TOO LITTLE GOVERNMENT REGULATION

In a few instances we can prove that the government engages in too little regulation. Take truth in advertising. Why do we even have such a phrase, such a concept? It is because a small minority of business persons, greedy and crooked, like to cheat the ordinary consumer.

Fortunately, the words “free” and “sale” and “savings” are now meaningless. They have been used by crooks so long that people no longer trust them, so they have to a great extent become harmless.
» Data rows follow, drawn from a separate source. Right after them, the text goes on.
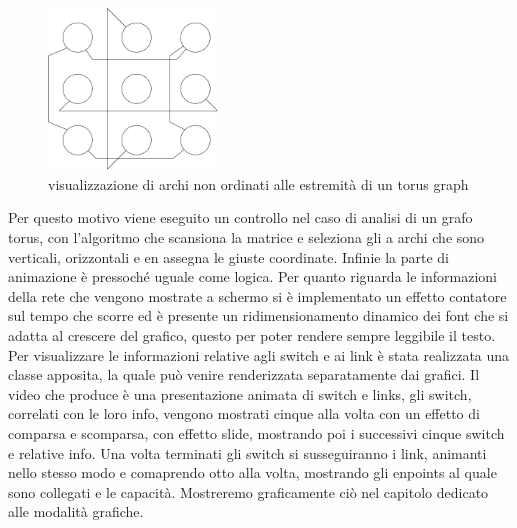 \documentclass[binding=0.6cm]{sapthesis}
\begin{document}
\begin{figure}[h]
    \centering
    \includegraphics[width=0.4\textwidth]{immagini/archi_asimmetrici_torus.png}
    \caption{visualizzazione di archi non ordinati alle estremità di un torus graph}
    \label{fig:torus_archi_asimmetrici}
\end{figure}

Per questo motivo viene eseguito un controllo nel caso di analisi di un grafo torus, con l'algoritmo che scansiona la matrice e seleziona gli a archi che sono verticali, orizzontali
e en assegna le giuste coordinate.
Infinie la parte di animazione è pressoché uguale come logica.
Per quanto riguarda le informazioni della rete che vengono mostrate a schermo si è implementato un effetto contatore sul tempo che scorre ed è presente
un ridimensionamento dinamico dei font che si adatta al crescere del grafico, questo per poter rendere sempre leggibile il testo.
Per visualizzare le informazioni relative agli switch e ai link è stata realizzata una classe apposita, la quale può venire renderizzata separatamente dai grafici.
Il video che produce è una presentazione animata di switch e links, gli switch, correlati con le loro info, vengono mostrati cinque alla volta con un effetto di comparsa e scomparsa, con effetto slide, mostrando poi i successivi cinque switch e relative info.
Una volta terminati gli switch si susseguiranno i link, animanti nello stesso modo e comaprendo otto alla volta, mostrando gli enpoints al quale sono collegati e le capacità. Mostreremo graficamente ciò nel capitolo dedicato alle modalità grafiche.
\end{document}
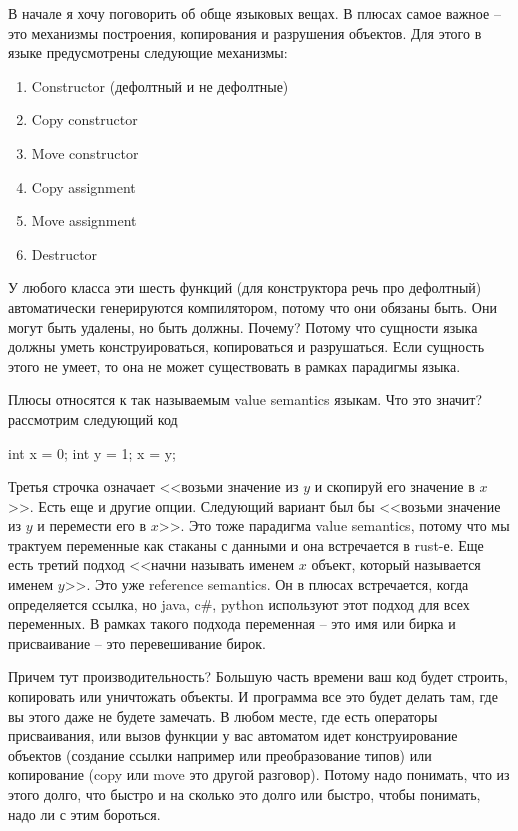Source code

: \documentclass{article}
\begin{document}
В начале я хочу поговорить об обще языковых вещах. В плюсах самое важное -- это механизмы построения, копирования и разрушения объектов. Для этого в языке предусмотрены следующие механизмы:
\begin{enumerate}
\item Constructor (дефолтный и не дефолтные)
\item Copy constructor
\item Move constructor
\item Copy assignment
\item Move assignment
\item Destructor
\end{enumerate}
У любого класса эти шесть функций (для конструктора речь про дефолтный) автоматически генерируются компилятором, потому что они обязаны быть. Они могут быть удалены, но быть должны. Почему? Потому что сущности языка должны уметь конструироваться, копироваться и разрушаться. Если сущность этого не умеет, то она не может существовать в рамках парадигмы языка.

Плюсы относятся к так называемым  value semantics языкам. Что это значит? рассмотрим следующий код
\begin{cppcode}
int x = 0;
int y = 1;
x = y;
\end{cppcode}
Третья строчка означает <<возьми значение из $y$ и скопируй его значение в $x$>>. Есть еще и другие опции. Следующий вариант был бы <<возьми значение из $y$ и перемести его в $x$>>. Это тоже парадигма value semantics, потому что мы трактуем переменные как стаканы с данными и она встречается в rust-е. Еще есть третий подход <<начни называть именем $x$ объект, который называется именем $y$>>. Это уже reference semantics. Он в плюсах встречается, когда определяется ссылка, но java, c\#, python используют этот подход для всех переменных. В рамках такого подхода переменная -- это имя или бирка и присваивание -- это перевешивание бирок.

Причем тут производительность? Большую часть времени ваш код будет строить, копировать или уничтожать объекты. И программа все это будет делать там, где вы этого даже не будете замечать. В любом месте, где есть операторы присваивания, или вызов функции у вас автоматом идет конструирование объектов (создание ссылки например или преобразование типов) или копирование (copy или move это другой разговор). Потому надо понимать, что из этого долго, что быстро и на сколько это долго или быстро, чтобы понимать, надо ли с этим бороться.
\end{document}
How many clever phrases have been used by the car dealers? Are they inspired, or instigated, by the manufacturers, or are the makers merely complicit in the schemes? Take the “factory invoice” and “factory rebate” and the “manufacturer’s suggested retail price.” What do those terms mean? Is it a case of the factory and local dealer making a pretense of giving a good deal, better than the usual market price? What else? How is this different from marking up the price immediately before a “sale?”

When a merchant has a product to sell, she can sell for cash, or on credit. If she sells on credit, she has a risk, and needs interest on her money. If she says “0%” interest, she is jacking up the price. How can it be otherwise? Is this honesty in business?

On KKOB, on the Rush Limbaugh program, we hear repeatedly an advertisement for wood flooring. Bellowood, or Belleauwood, or a sound-a-like. The pitch is that the company offers a “50 year warranty.” Somewhere else in the pitch (smaller print) we hear that the warranty is for “50 years so long as you live there.” With the fine print, it is a warranty for 50 years or as long as the buyer lives in the room that is floored, whichever is sooner. People move residences every four or five years on average. Go figure.

Where are the regulators? The enforcers? No doubt the honest businesspersons would be happy to be rid of the unfair competition of the crooks.

Think of it this way. You work and pile up credits (US dollars). When the merchant sells you a service or product by use of fraud, she is stealing your work. Instead of "Buyer beware!" the law should speak out, "Crooked business persons beware!"